Section 3.05: Manufacture Defect Discovered Outside Warranty Period.
Seller does not guarantee the replacement of any defect discovered outside the Warranty Period. Any request to cure defect outside of the Warranty Period is subject to the availability of the replacement part, and Seller shall be responsible for costs of replacement parts and labor (approximately 20% of the current retail cost of replacement part) plus a $100 fixed restocking fee. In addition, Buyer must submit proof to Seller that Buyer contacted the original manufacturer (if applicable) to request the replacement of the defective part and the original manufacturer was unable to fulfill Buyer’s request.
Section 3.06: Disclaimer.
EXCEPT FOR THE EXPRESS WARRANTIES SET FORTH IN Section 3.01, SELLER MAKES NO WARRANTY WHATSOEVER WITH RESPECT TO THE GOODS, INCLUDING ANY (A) WARRANTY OF MERCHANTABILITY, AND (B) WARRANTY OF FITNESS FOR A PARTICULAR PURPOSE. BUYER ACKNOWLEDGES THAT IT HAS NOT RELIED UPON ANY REPRESENTATION OR WARRANTY MADE BY SELLER, OR ANY OTHER PERSON ON SELLER’S BEHALF. THIS SETS FORTH THE BUYER'S SOLE REMEDY AND SELLER'S ENTIRE LIABILITY FOR ANY BREACH OF THE LIMITED MANUFACTURER WARRANTY.
Section 4.02: Governing Law, Jurisdiction and Venue.
This Agreeiment, for all purposes, shall be construed in accordance with the laws of the state of Illinois. Any action or proceeding by either of the Parties to enforce this Agreement shall be brought in the state in which the Seller’s principal place of business is located.
Section 4.03: Modification and Waiver.
No provision of this Agreement may be amended or modified unless such amendment or modification is agreed to in writing and signed by the Buyer and by the Seller. No waiver by either of the Parties of any breach by the other Party hereto of any condition or provision of this Agreement to be performed by the other Party hereto shall be deemed a waiver.
Section 4.04: Severability.
Should any provision of this Agreement shall be held as unenforceable, such holding shall not affect the validity of the remainder of this Agreement.
Section 4.05: Counterparts.
This Agreement may be executed in counterparts, each of which is deemed an original, but all of which together are deemed to be one and the same agreement.
Section 4.06: Force Majeure.
Seller shall not be liable or responsible to Buyer, nor be deemed to have defaulted under or breached this Agreement, for any failure or delay in fulfilling or performing any term of this Agreement when and to the extent such failure or delay is caused by or results from acts beyond the affected Party's reasonable control.
Section 4.07: Relationship of Parties.
Nothing in this Agreement creates any agency, joint venture, partnership or other form of joint enterprise, employment or fiduciary relationship between the Parties.
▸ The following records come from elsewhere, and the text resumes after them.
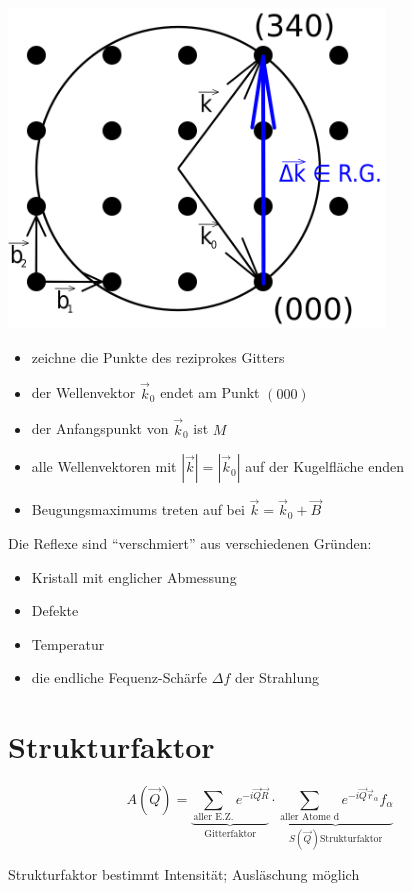 \includegraphics[width=0.75\textwidth]{kap03_04.png}


\begin{itemize}
\item zeichne die Punkte des reziprokes Gitters
\item der Wellenvektor \(\vec k_0\) endet am Punkt \((000)\)
\item der Anfangspunkt von \(\vec k_0\) ist \(M\)
\item alle Wellenvektoren mit \(|\vec k|= |\vec k_0|\) auf der
  Kugelfläche enden
\item Beugungsmaximums treten auf bei \(\vec k= \vec k_0 +\vec B\)
\end{itemize}

Die Reflexe sind ``verschmiert'' aus verschiedenen Gründen:
\begin{itemize}
\item Kristall mit englicher Abmessung
\item Defekte
\item Temperatur
\item die endliche Fequenz-Schärfe \(\Delta f\) der Strahlung
\end{itemize}

\section{Strukturfaktor}

\[  A(\vec Q)= \underbrace{\sum_{\text{aller E.Z.}}e^{-i\vec Q\vec
  R}}_{\text{Gitterfaktor}}\cdot \underbrace{\sum_{\text{aller Atome d}}e^{-i\vec Q\vec r_{\alpha}} f_{\alpha}}_{S(\vec Q) \text{Strukturfaktor}}
\]


Strukturfaktor bestimmt Intensität; Ausläschung möglich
Buyer is an independent contractor pursuant to this Agreement. Neither Party has any express or implied right or authority to assume or create any obligations on behalf of or in the name of the other Party or to bind the other Party to any contract, agreement or undertaking with any third party.
Section 4.08: Acknowledgement of Full Understanding.
THE BUYER ACKNOWLEDGES AND AGREES THAT HE HAS FULLY READ, UNDERSTANDS AND VOLUNTARILY ENTERS INTO THIS AGREEMENT.
IN WITNESS WHEREOF, the Parties hereto have caused this Agreement to be executed as of the date first written above by their respective officers thereunto duly authorized.